It All Starts with Owner Complaints ∞
NHTSA monitors online complaints to search for potential safety prolems.
They allow owners to file complaints directly. Other sites, like CarComplaints.com, are dedicated to unconvering problem trends and raising their awareness. You can file your complaint to help boost the signal on a specific problem.
Complaints can also lead to petitions filed directly to NHTSA, asking for an investigation or recall.
File a Complaint
Complaints Can Spark Investigations ∞
If a safety issue is detected, NHTSA begins a multi-step investigation process:
- Screening is where they review complaint and decide whether to open an investigation
- Analysis is where they conduct research around the complaints or petitions received.
- Investigation is when an investigation is officially opened. NHTSA reviews the alleged safety defects and often works directly with the manufacturer before offering a recall recommendation.
Investigations May Lead to Recalls ∞
A recall is issued when, during the course of an investigation, a safety risk is uncovered or it's determined the vehicle doesn't meet federal safety standards.
Many times an automaker will voluntarily issue a recall based on recommendations from NHTSA, but certain times NHTSA itself issues the recall.
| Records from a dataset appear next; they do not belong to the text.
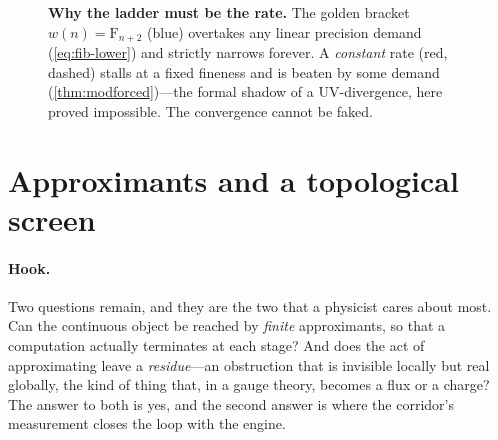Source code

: \documentclass[11pt,letterpaper]{article}
\theoremstyle{plain}
\theoremstyle{definition}
\theoremstyle{remark}
\newcommand{\fib}{\mathrm{F}}                           %
\begin{document}
\begin{figure}[t]
\centering
{}
\caption{\textbf{Why the ladder must be the rate.} The golden bracket
$w(n)=\fib_{n+2}$ (blue) overtakes any linear precision demand
(\cref{eq:fib-lower}) and strictly narrows forever. A \emph{constant} rate (red,
dashed) stalls at a fixed fineness and is beaten by some demand
(\cref{thm:modforced})---the formal shadow of a UV-divergence, here proved
impossible. The convergence cannot be faked.}
\label{fig:ladder}
\end{figure}

\section{Approximants and a topological screen}\label{sec:screen}

\paragraph{Hook.}
Two questions remain, and they are the two that a physicist
cares about most. Can the continuous object be reached by \emph{finite}
approximants, so that a computation actually terminates at each stage? And does
the act of approximating leave a \emph{residue}---an obstruction that is invisible
locally but real globally, the kind of thing that, in a gauge theory, becomes a
flux or a charge? The answer to both is yes, and the second answer is where the
corridor's measurement closes the loop with the engine.
\end{document}
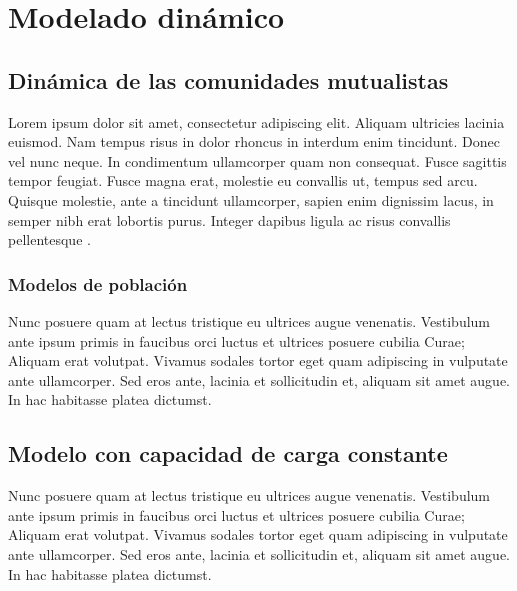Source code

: 
\chapter{Modelado dinámico} %

\label{DINAMICA} %


\section{Dinámica de las comunidades mutualistas}

Lorem ipsum dolor sit amet, consectetur adipiscing elit. Aliquam ultricies lacinia euismod. Nam tempus risus in dolor rhoncus in interdum enim tincidunt. Donec vel nunc neque. In condimentum ullamcorper quam non consequat. Fusce sagittis tempor feugiat. Fusce magna erat, molestie eu convallis ut, tempus sed arcu. Quisque molestie, ante a tincidunt ullamcorper, sapien enim dignissim lacus, in semper nibh erat lobortis purus. Integer dapibus ligula ac risus convallis pellentesque \citep{Reference3}.

\subsection{Modelos de población}

Nunc posuere quam at lectus tristique eu ultrices augue venenatis. Vestibulum ante ipsum primis in faucibus orci luctus et ultrices posuere cubilia Curae; Aliquam erat volutpat. Vivamus sodales tortor eget quam adipiscing in vulputate ante ullamcorper. Sed eros ante, lacinia et sollicitudin et, aliquam sit amet augue. In hac habitasse platea dictumst.

\section{Modelo con capacidad de carga constante}

Nunc posuere quam at lectus tristique eu ultrices augue venenatis. Vestibulum ante ipsum primis in faucibus orci luctus et ultrices posuere cubilia Curae; Aliquam erat volutpat. Vivamus sodales tortor eget quam adipiscing in vulputate ante ullamcorper. Sed eros ante, lacinia et sollicitudin et, aliquam sit amet augue. In hac habitasse platea dictumst.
A recall means automakers are required to fix a problem by repairing it, replacing it, or issuing a refund.
And Then There's Technical Service Bulletins ∞
Technical service bulletins (TSB) are official recommended steps and procedures for repairing vehicles, issued by automakers to their network of dealerships and certified technicians.
A TSB is not limited to safety-only problems, like an investigation or recall.
For years TSBs were difficult to come by for owners, outside of a short and sometimes cryptic summary. In recent years NHTSA has started storing TSBs and allowing owners to search for full documents by using their vehicle's VIN or make / model / year.
TSBs are useful tools to use when discussing repair options with an authorized technician. You'll often see TSBs used as evidence in lawsuits for problems that go unrepaired.